> MATERIAL PROVIDED:

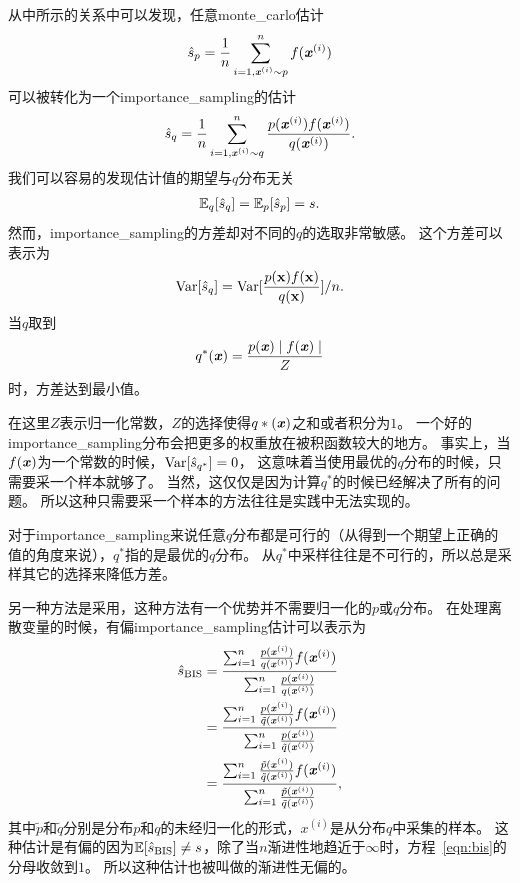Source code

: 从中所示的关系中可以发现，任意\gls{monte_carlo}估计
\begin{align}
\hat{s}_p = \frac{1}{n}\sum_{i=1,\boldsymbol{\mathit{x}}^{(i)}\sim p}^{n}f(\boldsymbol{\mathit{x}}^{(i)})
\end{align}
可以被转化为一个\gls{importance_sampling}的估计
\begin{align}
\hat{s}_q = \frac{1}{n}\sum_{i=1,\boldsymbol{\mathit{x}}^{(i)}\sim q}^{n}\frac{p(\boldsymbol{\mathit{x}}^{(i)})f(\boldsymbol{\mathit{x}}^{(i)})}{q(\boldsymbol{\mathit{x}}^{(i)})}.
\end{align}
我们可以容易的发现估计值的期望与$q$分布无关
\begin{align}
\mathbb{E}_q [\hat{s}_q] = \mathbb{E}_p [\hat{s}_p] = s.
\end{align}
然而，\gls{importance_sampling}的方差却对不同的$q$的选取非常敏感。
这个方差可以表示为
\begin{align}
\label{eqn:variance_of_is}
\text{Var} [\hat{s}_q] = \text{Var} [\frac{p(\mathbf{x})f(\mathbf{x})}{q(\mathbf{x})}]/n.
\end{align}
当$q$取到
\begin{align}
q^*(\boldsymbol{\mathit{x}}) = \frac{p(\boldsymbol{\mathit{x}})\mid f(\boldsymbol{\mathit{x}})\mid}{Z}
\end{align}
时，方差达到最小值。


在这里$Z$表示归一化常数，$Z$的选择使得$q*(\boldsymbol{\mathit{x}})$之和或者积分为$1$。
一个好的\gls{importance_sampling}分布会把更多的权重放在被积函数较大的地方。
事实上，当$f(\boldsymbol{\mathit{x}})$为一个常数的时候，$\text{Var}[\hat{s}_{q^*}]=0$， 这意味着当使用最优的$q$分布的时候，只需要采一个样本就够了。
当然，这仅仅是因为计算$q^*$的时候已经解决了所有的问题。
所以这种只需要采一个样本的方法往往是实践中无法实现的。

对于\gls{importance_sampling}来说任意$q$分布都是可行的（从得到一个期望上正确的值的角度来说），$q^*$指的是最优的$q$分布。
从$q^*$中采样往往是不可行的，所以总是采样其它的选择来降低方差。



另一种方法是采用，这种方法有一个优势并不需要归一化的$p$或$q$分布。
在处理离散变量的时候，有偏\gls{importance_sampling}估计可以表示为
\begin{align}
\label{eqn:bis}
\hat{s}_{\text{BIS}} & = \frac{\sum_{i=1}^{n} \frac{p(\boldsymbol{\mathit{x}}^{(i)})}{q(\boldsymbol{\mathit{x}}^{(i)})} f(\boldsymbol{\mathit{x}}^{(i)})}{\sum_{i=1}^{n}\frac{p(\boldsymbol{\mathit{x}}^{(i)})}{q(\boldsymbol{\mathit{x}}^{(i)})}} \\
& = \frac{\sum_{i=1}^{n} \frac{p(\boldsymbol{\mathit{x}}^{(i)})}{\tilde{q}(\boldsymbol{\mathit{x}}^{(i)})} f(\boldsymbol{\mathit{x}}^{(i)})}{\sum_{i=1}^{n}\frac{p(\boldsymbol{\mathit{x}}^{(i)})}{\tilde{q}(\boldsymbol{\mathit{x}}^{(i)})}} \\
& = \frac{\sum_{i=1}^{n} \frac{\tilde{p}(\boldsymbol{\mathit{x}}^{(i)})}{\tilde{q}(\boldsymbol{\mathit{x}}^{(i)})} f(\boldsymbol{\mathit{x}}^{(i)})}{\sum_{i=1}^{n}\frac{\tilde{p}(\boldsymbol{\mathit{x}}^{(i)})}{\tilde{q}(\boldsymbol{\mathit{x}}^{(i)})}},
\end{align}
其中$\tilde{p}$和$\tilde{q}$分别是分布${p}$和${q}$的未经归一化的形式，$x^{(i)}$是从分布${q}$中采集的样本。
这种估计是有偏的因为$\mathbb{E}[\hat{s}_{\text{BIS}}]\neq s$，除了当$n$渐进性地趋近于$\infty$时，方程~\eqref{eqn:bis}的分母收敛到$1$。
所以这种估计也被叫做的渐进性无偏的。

> INSTRUCTIONS TO FOLLOW: Check each line above for the string "label" and copy those that have it.

> SOLUTION:
\label{eqn:variance_of_is}
\label{eqn:bis}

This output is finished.